◆ **WHAT THE TASK ASKS**
From the data below, return all lines holding the string "diffusion".

◆ **SUPPLIED INFORMATION**
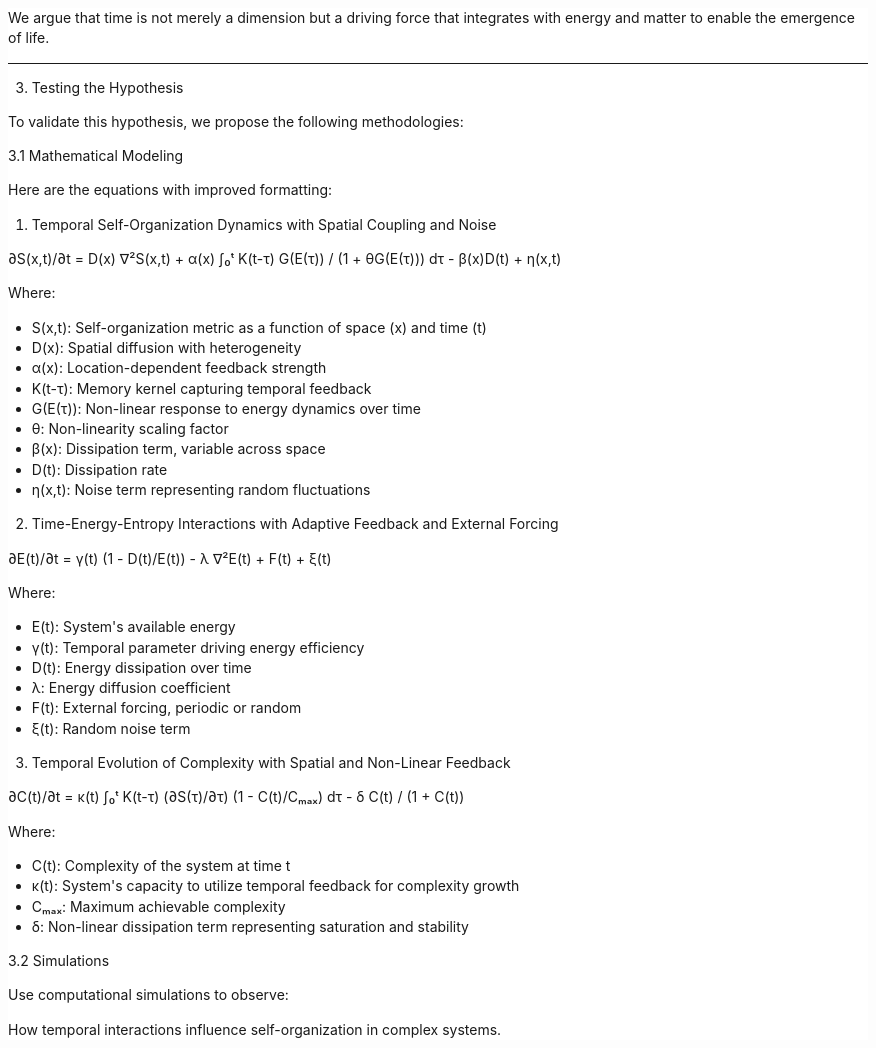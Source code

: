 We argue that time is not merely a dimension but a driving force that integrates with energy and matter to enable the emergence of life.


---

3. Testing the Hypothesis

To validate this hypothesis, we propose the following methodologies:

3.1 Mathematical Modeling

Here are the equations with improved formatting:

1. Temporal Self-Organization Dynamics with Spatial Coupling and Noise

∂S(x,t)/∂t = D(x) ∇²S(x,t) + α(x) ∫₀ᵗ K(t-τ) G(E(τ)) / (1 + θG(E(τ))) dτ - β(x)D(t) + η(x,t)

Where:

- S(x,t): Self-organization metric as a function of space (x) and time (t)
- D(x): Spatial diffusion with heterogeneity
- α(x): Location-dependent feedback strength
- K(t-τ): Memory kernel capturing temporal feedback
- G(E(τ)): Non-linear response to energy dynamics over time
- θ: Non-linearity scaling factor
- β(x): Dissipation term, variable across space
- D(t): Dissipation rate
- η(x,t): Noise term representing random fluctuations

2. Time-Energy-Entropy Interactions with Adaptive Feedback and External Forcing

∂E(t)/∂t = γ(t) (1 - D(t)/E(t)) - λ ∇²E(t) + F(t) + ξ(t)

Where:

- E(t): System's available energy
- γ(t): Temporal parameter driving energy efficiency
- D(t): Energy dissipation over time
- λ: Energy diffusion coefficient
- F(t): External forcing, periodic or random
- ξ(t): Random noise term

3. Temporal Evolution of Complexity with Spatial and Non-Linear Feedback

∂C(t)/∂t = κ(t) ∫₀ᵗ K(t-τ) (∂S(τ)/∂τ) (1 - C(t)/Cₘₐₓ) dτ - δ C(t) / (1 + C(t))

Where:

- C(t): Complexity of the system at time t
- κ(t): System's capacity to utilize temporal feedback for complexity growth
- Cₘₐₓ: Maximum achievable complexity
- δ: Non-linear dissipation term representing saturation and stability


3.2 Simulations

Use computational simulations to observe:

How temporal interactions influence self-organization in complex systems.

...

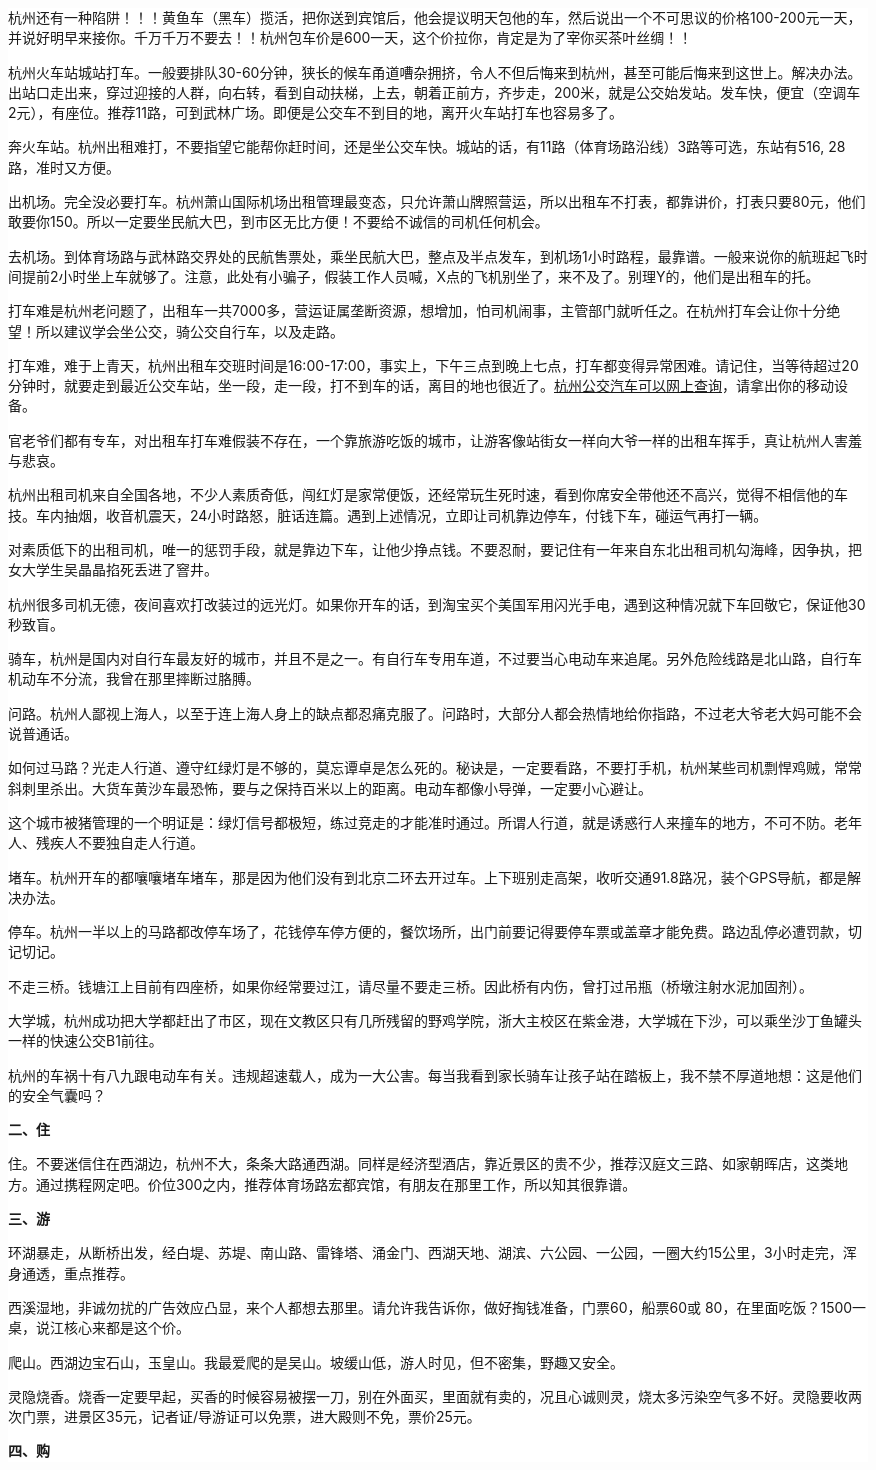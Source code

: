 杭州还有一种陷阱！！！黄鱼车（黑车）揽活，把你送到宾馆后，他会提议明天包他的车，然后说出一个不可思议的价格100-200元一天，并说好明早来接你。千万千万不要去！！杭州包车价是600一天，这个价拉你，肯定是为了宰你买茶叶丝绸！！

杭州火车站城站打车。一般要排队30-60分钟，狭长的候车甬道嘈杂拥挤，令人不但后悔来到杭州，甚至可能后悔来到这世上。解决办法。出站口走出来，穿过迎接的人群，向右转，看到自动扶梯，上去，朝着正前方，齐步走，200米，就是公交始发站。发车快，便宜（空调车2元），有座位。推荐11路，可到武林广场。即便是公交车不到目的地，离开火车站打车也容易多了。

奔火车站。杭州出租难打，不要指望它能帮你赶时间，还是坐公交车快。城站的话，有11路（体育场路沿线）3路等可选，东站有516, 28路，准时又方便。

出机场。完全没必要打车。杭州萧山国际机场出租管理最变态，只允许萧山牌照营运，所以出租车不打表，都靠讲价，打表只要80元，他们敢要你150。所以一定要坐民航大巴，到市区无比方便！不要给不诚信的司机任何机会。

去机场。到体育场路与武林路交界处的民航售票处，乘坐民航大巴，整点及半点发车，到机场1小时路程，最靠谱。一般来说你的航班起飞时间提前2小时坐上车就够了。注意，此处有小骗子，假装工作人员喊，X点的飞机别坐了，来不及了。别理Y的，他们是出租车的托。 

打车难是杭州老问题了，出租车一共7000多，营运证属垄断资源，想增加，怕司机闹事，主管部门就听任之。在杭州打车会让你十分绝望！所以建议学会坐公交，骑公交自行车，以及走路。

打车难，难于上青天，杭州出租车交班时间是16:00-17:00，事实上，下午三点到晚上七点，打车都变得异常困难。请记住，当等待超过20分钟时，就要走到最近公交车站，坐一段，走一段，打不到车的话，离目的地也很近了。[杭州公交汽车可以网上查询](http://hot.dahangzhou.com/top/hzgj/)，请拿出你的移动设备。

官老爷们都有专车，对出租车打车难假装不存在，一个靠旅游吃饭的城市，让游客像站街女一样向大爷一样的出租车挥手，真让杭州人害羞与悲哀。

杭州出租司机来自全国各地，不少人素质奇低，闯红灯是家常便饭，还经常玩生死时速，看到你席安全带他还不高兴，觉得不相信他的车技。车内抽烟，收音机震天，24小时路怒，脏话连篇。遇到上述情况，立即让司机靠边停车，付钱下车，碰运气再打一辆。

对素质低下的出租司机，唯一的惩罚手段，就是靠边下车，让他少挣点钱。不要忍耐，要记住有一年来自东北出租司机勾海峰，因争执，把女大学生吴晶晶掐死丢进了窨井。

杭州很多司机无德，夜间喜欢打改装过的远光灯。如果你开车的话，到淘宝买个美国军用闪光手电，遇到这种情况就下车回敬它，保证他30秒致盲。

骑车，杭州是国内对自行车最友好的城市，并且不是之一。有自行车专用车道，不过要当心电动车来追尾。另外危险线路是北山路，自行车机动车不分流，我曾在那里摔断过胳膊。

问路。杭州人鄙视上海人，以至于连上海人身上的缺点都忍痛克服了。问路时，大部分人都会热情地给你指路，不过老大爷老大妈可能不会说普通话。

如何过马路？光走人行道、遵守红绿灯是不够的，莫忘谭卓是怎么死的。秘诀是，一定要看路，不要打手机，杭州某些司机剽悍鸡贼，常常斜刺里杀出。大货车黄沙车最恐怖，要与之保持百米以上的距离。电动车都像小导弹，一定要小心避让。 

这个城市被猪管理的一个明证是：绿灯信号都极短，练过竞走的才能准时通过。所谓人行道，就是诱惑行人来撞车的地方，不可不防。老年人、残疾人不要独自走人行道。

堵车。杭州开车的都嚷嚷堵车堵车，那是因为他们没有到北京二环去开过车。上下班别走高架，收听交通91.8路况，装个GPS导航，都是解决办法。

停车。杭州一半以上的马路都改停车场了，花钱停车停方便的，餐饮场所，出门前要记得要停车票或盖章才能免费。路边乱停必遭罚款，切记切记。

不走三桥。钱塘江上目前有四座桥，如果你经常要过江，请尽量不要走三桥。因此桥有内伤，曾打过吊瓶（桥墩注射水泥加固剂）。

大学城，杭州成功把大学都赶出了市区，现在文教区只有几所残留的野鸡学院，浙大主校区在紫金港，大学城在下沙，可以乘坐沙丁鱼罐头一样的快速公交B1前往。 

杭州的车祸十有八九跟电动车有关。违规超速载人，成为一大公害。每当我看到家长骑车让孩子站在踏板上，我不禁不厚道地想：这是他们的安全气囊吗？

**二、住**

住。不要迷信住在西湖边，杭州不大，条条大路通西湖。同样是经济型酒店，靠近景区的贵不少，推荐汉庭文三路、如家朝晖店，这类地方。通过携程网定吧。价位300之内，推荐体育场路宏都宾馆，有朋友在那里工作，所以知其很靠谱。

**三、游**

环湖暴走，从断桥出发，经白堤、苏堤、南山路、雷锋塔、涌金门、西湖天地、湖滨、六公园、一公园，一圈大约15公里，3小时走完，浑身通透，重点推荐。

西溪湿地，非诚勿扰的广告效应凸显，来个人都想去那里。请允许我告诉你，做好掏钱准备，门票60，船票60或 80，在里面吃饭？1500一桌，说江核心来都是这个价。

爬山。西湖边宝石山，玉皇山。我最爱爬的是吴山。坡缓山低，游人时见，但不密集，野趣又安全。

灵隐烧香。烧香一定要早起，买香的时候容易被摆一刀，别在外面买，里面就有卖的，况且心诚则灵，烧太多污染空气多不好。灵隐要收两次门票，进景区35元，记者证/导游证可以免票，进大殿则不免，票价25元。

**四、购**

◆ **ANSWER TO THIS PROBLEM**
- D(x): Spatial diffusion with heterogeneity
- λ: Energy diffusion coefficient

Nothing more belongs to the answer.